Here's the other thing, more load and a bigger generator demands more fuel. Fuel can be difficult to obtain during a true emergency situation. How much do you want to keep on hand? Gasoline, even stabilized, doesn't keep very long. You'll also need to change the oil on the generator every 25-50 hours in most cases. A portable generator isn't meant to run 24/7.


----------



## Robert Coats (Nov 10, 2011)

aandpdan said:


> Moondoggy, NEVER try to run a portable generator indoors - even with the exhaust vented.


*^ ^ ^ THIS ^ ^ ^*​
All small gas engines' exhaust fumes contain carbon monoxide. It is odorless, colorless, and deadly. You go to sleep and never wake up. Don't risk it!
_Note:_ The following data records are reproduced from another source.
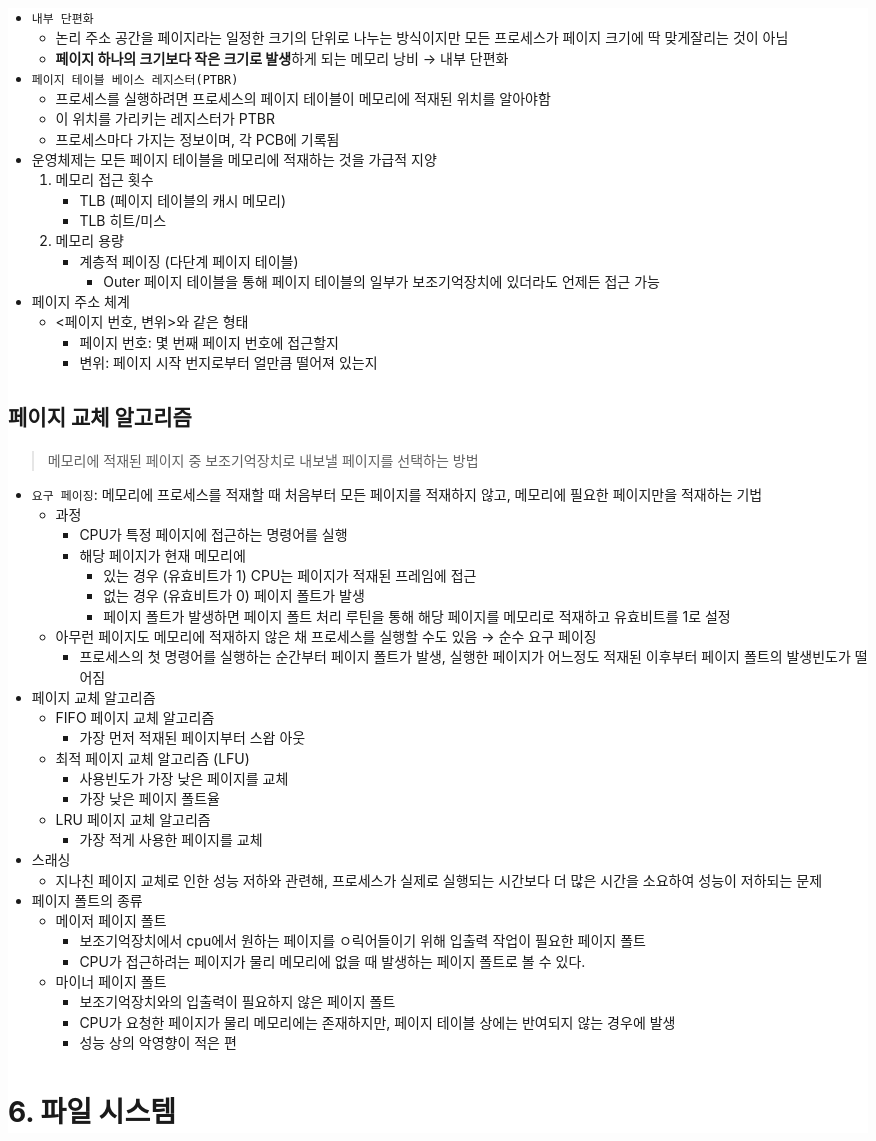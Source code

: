 - `내부 단편화`
  - 논리 주소 공간을 페이지라는 일정한 크기의 단위로 나누는 방식이지만 모든 프로세스가 페이지 크기에 딱 맞게잘리는 것이 아님
  - **페이지 하나의 크기보다 작은 크기로 발생**하게 되는 메모리 낭비 → 내부 단편화
- `페이지 테이블 베이스 레지스터(PTBR)`
  - 프로세스를 실행하려면 프로세스의 페이지 테이블이 메모리에 적재된 위치를 알아야함
  - 이 위치를 가리키는 레지스터가 PTBR
  - 프로세스마다 가지는 정보이며, 각 PCB에 기록됨
- 운영체제는 모든 페이지 테이블을 메모리에 적재하는 것을 가급적 지양
  1. 메모리 접근 횟수
     - TLB (페이지 테이블의 캐시 메모리)
     - TLB 히트/미스
  2. 메모리 용량
     - 계층적 페이징 (다단계 페이지 테이블)
       - Outer 페이지 테이블을 통해 페이지 테이블의 일부가 보조기억장치에 있더라도 언제든 접근 가능
- 페이지 주소 체계
  - <페이지 번호, 변위>와 같은 형태
    - 페이지 번호: 몇 번째 페이지 번호에 접근할지
    - 변위: 페이지 시작 번지로부터 얼만큼 떨어져 있는지

## 페이지 교체 알고리즘

> 메모리에 적재된 페이지 중 보조기억장치로 내보낼 페이지를 선택하는 방법

- `요구 페이징`: 메모리에 프로세스를 적재할 때 처음부터 모든 페이지를 적재하지 않고, 메모리에 필요한 페이지만을 적재하는 기법
  - 과정
    - CPU가 특정 페이지에 접근하는 명령어를 실행
    - 해당 페이지가 현재 메모리에
      - 있는 경우 (유효비트가 1) CPU는 페이지가 적재된 프레임에 접근
      - 없는 경우 (유효비트가 0) 페이지 폴트가 발생
      - 페이지 폴트가 발생하면 페이지 폴트 처리 루틴을 통해 해당 페이지를 메모리로 적재하고 유효비트를 1로 설정
  - 아무런 페이지도 메모리에 적재하지 않은 채 프로세스를 실행할 수도 있음 → 순수 요구 페이징
    - 프로세스의 첫 명령어를 실행하는 순간부터 페이지 폴트가 발생, 실행한 페이지가 어느정도 적재된 이후부터 페이지 폴트의 발생빈도가 떨어짐
- 페이지 교체 알고리즘
  - FIFO 페이지 교체 알고리즘
    - 가장 먼저 적재된 페이지부터 스왑 아웃
  - 최적 페이지 교체 알고리즘 (LFU)
    - 사용빈도가 가장 낮은 페이지를 교체
    - 가장 낮은 페이지 폴트율
  - LRU 페이지 교체 알고리즘
    - 가장 적게 사용한 페이지를 교체
- 스래싱
  - 지나친 페이지 교체로 인한 성능 저하와 관련해, 프로세스가 실제로 실행되는 시간보다 더 많은 시간을 소요하여 성능이 저하되는 문제
- 페이지 폴트의 종류
  - 메이저 페이지 폴트
    - 보조기억장치에서 cpu에서 원하는 페이지를 ㅇ릭어들이기 위해 입출력 작업이 필요한 페이지 폴트
    - CPU가 접근하려는 페이지가 물리 메모리에 없을 때 발생하는 페이지 폴트로 볼 수 있다.
  - 마이너 페이지 폴트
    - 보조기억장치와의 입출력이 필요하지 않은 페이지 폴트
    - CPU가 요청한 페이지가 물리 메모리에는 존재하지만, 페이지 테이블 상에는 반여되지 않는 경우에 발생
    - 성능 상의 악영향이 적은 편

# 6. 파일 시스템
Chain up a generator for security, make it hard for a bad guy to steal, let them find an easier target. A small pop-up tent or the like is all you need to keep water/rain off.


----------



## moondoggy (Jun 16, 2016)

Based on everything I've read on the internet and this forum I'm still concerned about what generator to get. Here are my concerns:

1. Unless you buy a Honda, the majority of generators are made in China so getting service after the sale is problematic.
2. Most generators are sold via internet sales or thru big box stores like Lowes and Home Depot that do not service what they sell.
3. Even the owners of better name brands of generators like Generac report that when they needed their generator the most, it failed or failed within a few hours leaving them high and dry in a disaster.
4. There is some debate over the need for an inverter over other types of portable generators. The debate question involves using a regular generator with electronic items like a flat screen TV, a satellite receiver and other devices with sophisticated electronic circuit boards that almost everything has today.
5. Inverters are really expensive to purchase and only the high end Honda and Yamaha inverters can be connected to the whole house thru a backflow switch as only the high end models have a 240v connector.
6. Fuel for generators can be a problem as you may need a lot of gasoline to make it thru a disaster but having that much gasoline on hand prior to a disaster is dangerous and propane is no better unless you get a big tank that you may not use if your generator is the only thing that you're going to be needed the gas for.
7. Whole house backup units are extremely nice but very expensive if your in an area that only experiences a hurricane every 7.5 years and otherwise your power is fairly reliable.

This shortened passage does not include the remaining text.